Sunday, February 21, 2010

28th Amendment. Anyone on board?

Congress shall make no law that applies to the citizens of the United States that does not apply equally to the Senators or Representatives, and Congress shall make no law that applies to the Senators or Representatives that does not apply equally to the citizens of the United States .

I got this from my CPA Don Brooks (who is a pretty cool guy.)

Tuesday, February 16, 2010

Perils of 65% market share

We tend to see market leaders in two dimensions. We see how much ahead they are, and we see how high they have climbed. Its hard to see the third dimension behind this facade. What is that little object in their mirror?

Today I am trying to find that little object. Right now its in the rearview mirror of my favorite search engine.

According to BBC news, the market-leader-du-jour: Google has consolidated its position and now enjoys a safe 65% market share.

The number 65 has magical powers. It repeats.

Back in the early nineties when Novell was king, they enjoyed 65% market share. Back then, their hold on it seemed infinite. I remember driving to Provo Utah to meet some engineers at Novell. It was like a pilgrimage of the NLM developers.

And while they were at the top of their game, Microsoft --at the time a puny DOS company-- launched a thumb pin into the heart of Novell's business. And kept pressing. The rest is history.

Anyway, now that google has hit the magic number, I wonder whose next. It can be Microsoft. Cannot be Yahoo. Cannot be Facebook. Cannot be Ask. What if its a non search company?

More on it later...may be not.

Thursday, February 4, 2010

Commodity Services: Does size matter?

The mundane matter of selling commodity services is usually on my mind these days. It has almost become a favorite pastime. Partly because of the challenge and partly because I myself own a few companies who sell commodity services every day.

Today's question: Does size make a difference in the way you sell commodity services? I do realize that ADP uses different tactics to sell vs. my local accountant/payroll service. But is size itself a sell-able feature? Does it work both ways? --Is being small also an advantage as being big?

Here is a list of personal and professional services I personally use. And my preference for size of business:

Haircut - Small, local, somewhere i have had a good experience.
Personal Taxes - Small, local, somewhere i have had a good experience.
Coffee - If its as good as Starbucks, I prefer a small non franchise store. Otherwise Starbucks.
Food - Small, local, non-franchise.
Legal - I wouldn't buy commodity legal services if possible.

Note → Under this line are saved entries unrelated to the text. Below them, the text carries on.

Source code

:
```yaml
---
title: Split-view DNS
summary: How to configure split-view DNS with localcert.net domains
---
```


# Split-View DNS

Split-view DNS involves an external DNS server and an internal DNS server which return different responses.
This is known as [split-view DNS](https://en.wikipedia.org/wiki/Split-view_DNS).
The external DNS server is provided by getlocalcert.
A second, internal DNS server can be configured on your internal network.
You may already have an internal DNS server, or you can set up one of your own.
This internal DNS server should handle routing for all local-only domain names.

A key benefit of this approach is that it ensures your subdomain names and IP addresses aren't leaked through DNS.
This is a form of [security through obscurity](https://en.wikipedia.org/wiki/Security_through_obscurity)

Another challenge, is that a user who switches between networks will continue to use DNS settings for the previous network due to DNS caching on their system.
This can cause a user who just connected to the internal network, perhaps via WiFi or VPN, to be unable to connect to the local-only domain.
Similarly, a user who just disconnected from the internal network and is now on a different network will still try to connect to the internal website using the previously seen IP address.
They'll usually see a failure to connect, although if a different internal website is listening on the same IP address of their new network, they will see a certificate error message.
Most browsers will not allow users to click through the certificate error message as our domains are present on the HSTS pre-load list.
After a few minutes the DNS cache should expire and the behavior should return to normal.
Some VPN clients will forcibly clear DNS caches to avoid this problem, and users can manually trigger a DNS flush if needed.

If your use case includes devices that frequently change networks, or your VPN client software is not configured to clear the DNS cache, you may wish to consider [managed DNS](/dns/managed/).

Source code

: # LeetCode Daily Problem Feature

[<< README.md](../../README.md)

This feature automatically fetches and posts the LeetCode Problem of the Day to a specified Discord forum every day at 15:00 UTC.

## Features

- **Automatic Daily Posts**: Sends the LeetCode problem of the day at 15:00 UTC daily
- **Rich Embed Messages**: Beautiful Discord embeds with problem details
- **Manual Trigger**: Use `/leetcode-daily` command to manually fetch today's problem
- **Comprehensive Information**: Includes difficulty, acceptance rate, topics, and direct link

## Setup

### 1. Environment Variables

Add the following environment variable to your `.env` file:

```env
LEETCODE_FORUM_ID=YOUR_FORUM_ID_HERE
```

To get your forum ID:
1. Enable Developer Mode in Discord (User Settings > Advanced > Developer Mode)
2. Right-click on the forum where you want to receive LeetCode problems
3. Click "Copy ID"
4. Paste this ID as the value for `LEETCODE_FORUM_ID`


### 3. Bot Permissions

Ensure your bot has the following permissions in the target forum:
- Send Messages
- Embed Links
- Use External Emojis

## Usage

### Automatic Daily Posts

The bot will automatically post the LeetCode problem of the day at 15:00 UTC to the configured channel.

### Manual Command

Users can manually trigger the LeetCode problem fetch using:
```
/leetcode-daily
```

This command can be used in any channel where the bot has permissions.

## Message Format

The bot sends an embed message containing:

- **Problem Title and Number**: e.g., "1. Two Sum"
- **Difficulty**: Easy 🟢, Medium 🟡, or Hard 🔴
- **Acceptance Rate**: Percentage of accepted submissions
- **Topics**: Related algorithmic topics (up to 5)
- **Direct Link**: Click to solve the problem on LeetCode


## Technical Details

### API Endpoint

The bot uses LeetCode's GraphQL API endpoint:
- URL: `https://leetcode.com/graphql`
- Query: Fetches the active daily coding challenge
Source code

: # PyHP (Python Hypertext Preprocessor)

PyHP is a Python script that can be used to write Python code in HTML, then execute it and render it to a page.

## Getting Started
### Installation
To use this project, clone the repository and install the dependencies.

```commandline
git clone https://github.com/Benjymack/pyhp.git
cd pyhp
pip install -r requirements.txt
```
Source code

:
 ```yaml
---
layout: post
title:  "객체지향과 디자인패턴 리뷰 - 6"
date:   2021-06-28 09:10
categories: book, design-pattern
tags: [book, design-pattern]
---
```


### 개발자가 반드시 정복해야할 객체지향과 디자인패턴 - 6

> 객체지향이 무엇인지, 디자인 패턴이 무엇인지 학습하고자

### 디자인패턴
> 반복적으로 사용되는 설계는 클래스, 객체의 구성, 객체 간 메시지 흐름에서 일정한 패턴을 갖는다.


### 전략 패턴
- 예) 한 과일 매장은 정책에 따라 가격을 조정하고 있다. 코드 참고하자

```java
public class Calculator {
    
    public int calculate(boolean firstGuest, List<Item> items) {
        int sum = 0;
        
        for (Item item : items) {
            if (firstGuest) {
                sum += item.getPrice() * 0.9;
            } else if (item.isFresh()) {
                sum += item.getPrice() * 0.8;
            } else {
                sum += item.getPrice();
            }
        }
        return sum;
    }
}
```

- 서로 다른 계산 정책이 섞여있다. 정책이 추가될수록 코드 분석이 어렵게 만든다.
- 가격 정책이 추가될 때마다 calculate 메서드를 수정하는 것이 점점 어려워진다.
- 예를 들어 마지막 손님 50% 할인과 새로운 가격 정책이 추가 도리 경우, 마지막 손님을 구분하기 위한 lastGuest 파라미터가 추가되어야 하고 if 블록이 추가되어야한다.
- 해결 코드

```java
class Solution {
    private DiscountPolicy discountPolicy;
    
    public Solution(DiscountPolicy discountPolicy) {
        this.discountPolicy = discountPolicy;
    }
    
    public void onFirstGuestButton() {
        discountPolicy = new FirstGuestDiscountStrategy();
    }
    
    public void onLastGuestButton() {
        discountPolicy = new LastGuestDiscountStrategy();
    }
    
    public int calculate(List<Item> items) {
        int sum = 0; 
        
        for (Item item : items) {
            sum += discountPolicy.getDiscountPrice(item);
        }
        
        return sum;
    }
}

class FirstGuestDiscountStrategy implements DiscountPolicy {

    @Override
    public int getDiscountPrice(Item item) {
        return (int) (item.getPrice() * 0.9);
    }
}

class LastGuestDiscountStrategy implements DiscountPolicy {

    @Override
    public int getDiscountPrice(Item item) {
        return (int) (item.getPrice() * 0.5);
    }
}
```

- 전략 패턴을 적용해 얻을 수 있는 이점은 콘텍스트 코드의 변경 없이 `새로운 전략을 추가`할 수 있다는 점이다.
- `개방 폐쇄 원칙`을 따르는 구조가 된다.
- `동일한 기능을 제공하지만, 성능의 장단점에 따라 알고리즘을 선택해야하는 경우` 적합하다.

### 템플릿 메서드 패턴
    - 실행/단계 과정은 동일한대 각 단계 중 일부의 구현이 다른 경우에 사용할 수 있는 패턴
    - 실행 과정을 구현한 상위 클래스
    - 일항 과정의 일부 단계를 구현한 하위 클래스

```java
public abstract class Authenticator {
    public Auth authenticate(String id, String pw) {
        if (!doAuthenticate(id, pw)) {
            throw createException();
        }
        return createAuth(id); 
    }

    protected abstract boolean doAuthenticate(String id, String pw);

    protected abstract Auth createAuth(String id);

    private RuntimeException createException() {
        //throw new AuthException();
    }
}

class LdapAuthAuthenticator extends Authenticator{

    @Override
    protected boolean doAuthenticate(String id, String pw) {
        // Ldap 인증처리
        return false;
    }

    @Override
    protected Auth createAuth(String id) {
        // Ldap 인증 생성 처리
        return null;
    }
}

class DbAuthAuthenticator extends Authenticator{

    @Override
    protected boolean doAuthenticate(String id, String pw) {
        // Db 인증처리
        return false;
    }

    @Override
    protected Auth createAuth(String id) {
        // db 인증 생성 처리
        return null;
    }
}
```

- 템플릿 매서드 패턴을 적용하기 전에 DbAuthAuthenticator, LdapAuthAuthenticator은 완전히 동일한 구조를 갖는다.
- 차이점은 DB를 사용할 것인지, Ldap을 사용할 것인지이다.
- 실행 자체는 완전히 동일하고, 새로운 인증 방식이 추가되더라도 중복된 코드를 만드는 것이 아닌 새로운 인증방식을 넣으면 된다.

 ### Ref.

Here are some business services:

Payroll - I am with a big name payroll company but I shouldn't be. Competence issues.
Accounting - I am with a local CPA.
Temp Agency: I am with Robert Half / Accountemps. But only because I saw their billboard. And because I believe their pricing is standard and constant regardless of the customer.

Anyway, back to the size issue. Here is a trial recipe:

Local Presence in a non franchise way. (IBM of New Haven vs. IBM Global)
Known names and faces (locally)
The image and personality of a small boutique shop.
The stability and performance of a big enterprise.

Conclusion: If size of a service company is to be used as a feature, smaller is better.

I need to experiment with this.

Monday, February 1, 2010

Is there a cloud for my software?

Our new SAAS product Hyperconversion is going into beta soon. It helps people to Create, Manage and Host Landing pages. We've been at it for a while now and its a beautiful implementation of the point-and-click school of thought.

I have an interesting dilemma. Was wondering if someone reading this can give me an idea or two.

The system is developed in ROR and designed with a share-nothing architecture. Each client gets his own snapshot of the full application. We designed it this way so that we could run thousands of applications on Amazon AWS or Rackspace cloud.

Here is the problem: Amazon does not update the image of a running virtual machine. So if the image crashes, we lose everything. When we figured this out, we found which is a lot cheaper and solves the running image problem. But the problem with rackspace is that they don't have elastic IPs. If a server image goes down, and you end up creating a new one, you get a randomly assigned IP address. There is no way to get a block of IPs.

We need persistent IPs because our system depends on DNS to client's domain names to the correct landing pages.

Does anyone out there know of a cloud solution which leases IP blocks and also saves the running images?

Will appreciate your thoughts. We cannot run dedicated servers. It has to be a cloud based solution.